Me desplazo con prisa hasta llegar a la Plaza de Armas, buscando la anhelada tranquilidad que extravié. La imagen de la Natalie se multiplica en cada grieta y rincón de las calles, invadiendo mis pensamientos. Son sus palabras las que entran y salen de mi cabeza, cubriéndolo todo, deconstruyendo la realidad, cambiándola por completo. Ya no pareciera ser tan fácil estar ahí, siendo el mismo espectador del tiempo, porque una frecuencia ajena ha intervenido la mía, alejándome de mi lugar.

Pienso en el cine como la más infalible salvación. Corro asustado en esa dirección al verme rodeado de seres reales, de carne y hueso, dueños de historias ciertas, con grandes dudas y temores, ahora por completo reales. Cruzo la cortina roja que me separa del otro mundo, para iniciar una búsqueda desesperada, ansioso por recuperar mi lugar en primera fila. Pero aquí también algo falla. Estoy sin armas, vulnerable, fuera de mí, atrapado entre redes tejidas entre estos seres y los del exterior.

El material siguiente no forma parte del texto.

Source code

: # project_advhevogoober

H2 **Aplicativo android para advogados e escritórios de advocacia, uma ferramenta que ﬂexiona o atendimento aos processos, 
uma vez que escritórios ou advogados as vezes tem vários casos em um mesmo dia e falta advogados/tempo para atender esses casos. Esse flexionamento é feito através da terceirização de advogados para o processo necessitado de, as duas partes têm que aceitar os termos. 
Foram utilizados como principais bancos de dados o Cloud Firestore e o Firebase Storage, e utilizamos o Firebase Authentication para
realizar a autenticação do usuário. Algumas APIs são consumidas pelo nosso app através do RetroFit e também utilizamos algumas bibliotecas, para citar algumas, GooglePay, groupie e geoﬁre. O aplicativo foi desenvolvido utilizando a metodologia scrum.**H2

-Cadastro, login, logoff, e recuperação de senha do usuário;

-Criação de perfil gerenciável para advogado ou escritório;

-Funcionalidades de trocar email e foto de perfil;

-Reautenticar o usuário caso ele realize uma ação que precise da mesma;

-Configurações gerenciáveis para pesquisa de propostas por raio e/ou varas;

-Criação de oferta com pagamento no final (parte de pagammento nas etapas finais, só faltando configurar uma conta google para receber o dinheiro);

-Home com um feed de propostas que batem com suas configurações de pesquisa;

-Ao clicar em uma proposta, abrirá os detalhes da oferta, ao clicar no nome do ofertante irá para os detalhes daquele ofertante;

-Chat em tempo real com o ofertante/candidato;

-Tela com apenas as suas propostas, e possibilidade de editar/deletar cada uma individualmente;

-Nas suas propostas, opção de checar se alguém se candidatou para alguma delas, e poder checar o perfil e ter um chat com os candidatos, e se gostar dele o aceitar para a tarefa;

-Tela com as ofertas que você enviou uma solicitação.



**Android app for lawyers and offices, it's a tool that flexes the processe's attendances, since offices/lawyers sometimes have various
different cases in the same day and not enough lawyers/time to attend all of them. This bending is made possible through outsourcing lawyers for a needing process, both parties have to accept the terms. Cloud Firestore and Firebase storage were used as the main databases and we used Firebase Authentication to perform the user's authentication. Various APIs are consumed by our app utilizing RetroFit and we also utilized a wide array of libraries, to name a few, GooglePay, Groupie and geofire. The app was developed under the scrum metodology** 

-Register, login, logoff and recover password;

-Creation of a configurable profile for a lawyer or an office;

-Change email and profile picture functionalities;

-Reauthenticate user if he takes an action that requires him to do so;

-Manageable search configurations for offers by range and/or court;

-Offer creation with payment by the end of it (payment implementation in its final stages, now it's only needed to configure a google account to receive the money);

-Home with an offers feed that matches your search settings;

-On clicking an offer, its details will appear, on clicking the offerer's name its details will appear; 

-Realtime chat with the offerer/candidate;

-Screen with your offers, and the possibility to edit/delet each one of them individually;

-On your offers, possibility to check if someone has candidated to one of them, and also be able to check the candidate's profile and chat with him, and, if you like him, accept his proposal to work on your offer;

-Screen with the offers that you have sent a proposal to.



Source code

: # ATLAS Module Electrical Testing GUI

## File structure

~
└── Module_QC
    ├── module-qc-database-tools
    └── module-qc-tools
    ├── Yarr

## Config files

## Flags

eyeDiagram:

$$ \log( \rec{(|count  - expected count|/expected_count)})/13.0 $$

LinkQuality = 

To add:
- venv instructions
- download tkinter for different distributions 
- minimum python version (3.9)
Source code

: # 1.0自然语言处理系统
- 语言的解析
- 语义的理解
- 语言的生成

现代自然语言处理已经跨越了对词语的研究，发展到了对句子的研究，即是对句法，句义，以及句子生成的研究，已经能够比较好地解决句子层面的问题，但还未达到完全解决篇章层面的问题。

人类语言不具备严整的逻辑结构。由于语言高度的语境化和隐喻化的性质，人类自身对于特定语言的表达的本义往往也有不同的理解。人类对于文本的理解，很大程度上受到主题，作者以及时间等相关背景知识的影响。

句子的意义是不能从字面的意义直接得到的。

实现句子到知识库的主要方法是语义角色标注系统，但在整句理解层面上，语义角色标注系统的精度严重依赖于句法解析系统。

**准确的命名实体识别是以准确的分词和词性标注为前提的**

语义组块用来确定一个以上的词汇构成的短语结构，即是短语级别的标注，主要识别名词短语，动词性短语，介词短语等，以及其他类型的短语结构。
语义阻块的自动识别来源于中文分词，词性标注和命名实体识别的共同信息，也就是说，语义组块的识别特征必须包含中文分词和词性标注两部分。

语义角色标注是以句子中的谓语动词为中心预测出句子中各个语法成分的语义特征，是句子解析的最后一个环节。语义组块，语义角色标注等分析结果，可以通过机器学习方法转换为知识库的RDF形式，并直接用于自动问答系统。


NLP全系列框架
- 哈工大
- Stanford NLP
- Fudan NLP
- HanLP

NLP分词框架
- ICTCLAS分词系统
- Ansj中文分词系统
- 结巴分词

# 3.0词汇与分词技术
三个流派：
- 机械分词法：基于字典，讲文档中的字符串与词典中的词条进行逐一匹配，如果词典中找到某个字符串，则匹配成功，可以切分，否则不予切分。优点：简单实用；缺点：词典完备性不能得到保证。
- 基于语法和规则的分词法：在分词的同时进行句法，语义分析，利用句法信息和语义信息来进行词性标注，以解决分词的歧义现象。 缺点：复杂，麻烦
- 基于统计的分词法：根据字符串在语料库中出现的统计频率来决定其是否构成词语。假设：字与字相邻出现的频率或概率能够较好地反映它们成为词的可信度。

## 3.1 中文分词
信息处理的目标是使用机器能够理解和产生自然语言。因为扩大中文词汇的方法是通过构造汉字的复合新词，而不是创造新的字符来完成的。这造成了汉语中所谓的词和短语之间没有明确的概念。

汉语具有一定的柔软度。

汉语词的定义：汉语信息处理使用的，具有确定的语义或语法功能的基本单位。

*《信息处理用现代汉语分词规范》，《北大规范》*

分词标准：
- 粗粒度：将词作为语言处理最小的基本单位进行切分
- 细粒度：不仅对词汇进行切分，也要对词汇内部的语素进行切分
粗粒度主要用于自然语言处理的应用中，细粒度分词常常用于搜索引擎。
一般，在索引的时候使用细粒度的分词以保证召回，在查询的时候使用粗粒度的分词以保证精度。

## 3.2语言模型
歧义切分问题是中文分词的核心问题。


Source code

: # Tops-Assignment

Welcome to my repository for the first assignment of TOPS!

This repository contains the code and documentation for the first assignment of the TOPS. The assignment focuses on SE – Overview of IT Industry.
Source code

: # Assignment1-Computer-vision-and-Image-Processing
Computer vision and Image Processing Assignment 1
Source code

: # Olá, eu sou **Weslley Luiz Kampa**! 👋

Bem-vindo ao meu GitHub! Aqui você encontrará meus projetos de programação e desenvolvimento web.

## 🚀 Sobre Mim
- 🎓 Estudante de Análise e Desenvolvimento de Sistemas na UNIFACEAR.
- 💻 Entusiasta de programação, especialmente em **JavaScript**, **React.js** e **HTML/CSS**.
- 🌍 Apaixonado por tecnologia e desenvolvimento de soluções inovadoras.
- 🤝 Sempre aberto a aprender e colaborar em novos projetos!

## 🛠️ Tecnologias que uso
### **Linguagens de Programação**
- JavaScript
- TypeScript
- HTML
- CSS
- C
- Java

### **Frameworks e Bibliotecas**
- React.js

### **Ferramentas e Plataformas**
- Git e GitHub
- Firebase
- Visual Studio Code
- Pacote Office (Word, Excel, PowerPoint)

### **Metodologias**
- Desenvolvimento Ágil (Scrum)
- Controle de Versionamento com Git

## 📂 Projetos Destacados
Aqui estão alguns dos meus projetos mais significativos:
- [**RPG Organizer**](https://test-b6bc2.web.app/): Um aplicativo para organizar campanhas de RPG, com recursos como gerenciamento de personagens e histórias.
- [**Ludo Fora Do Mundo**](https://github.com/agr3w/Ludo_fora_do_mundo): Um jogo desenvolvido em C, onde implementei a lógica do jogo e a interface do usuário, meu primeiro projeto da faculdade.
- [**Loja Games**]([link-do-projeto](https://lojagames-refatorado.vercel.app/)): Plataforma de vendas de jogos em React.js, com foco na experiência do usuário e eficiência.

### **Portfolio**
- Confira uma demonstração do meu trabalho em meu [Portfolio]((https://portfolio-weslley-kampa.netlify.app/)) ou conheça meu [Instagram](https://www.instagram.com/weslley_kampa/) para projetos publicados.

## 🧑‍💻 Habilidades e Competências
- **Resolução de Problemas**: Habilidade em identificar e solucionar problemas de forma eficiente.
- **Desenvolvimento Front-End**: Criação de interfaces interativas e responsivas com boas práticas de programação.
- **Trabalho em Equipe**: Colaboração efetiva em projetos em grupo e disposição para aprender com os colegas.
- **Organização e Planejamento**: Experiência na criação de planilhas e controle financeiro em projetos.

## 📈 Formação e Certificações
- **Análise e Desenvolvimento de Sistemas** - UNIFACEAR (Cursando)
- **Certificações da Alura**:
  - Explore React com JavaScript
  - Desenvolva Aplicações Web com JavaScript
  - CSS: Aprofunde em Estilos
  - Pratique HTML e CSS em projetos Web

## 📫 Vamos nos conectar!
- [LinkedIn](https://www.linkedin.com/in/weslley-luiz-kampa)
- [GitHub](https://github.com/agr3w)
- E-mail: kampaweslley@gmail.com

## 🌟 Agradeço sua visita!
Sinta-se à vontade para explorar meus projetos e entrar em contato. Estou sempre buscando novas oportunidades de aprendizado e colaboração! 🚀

Los mismos de siempre, paseándose entre las filas de asientos, ahora no parecen esos personajes anónimos. Tampoco lucen como los seres indiferentes y altivos, felices de vivir en el borde, justo detrás de la delgada línea. Hoy, tanto ellos como yo, fuimos expulsados de la trinchera, obligados a mirarnos a la cara y comprender que hay algo más.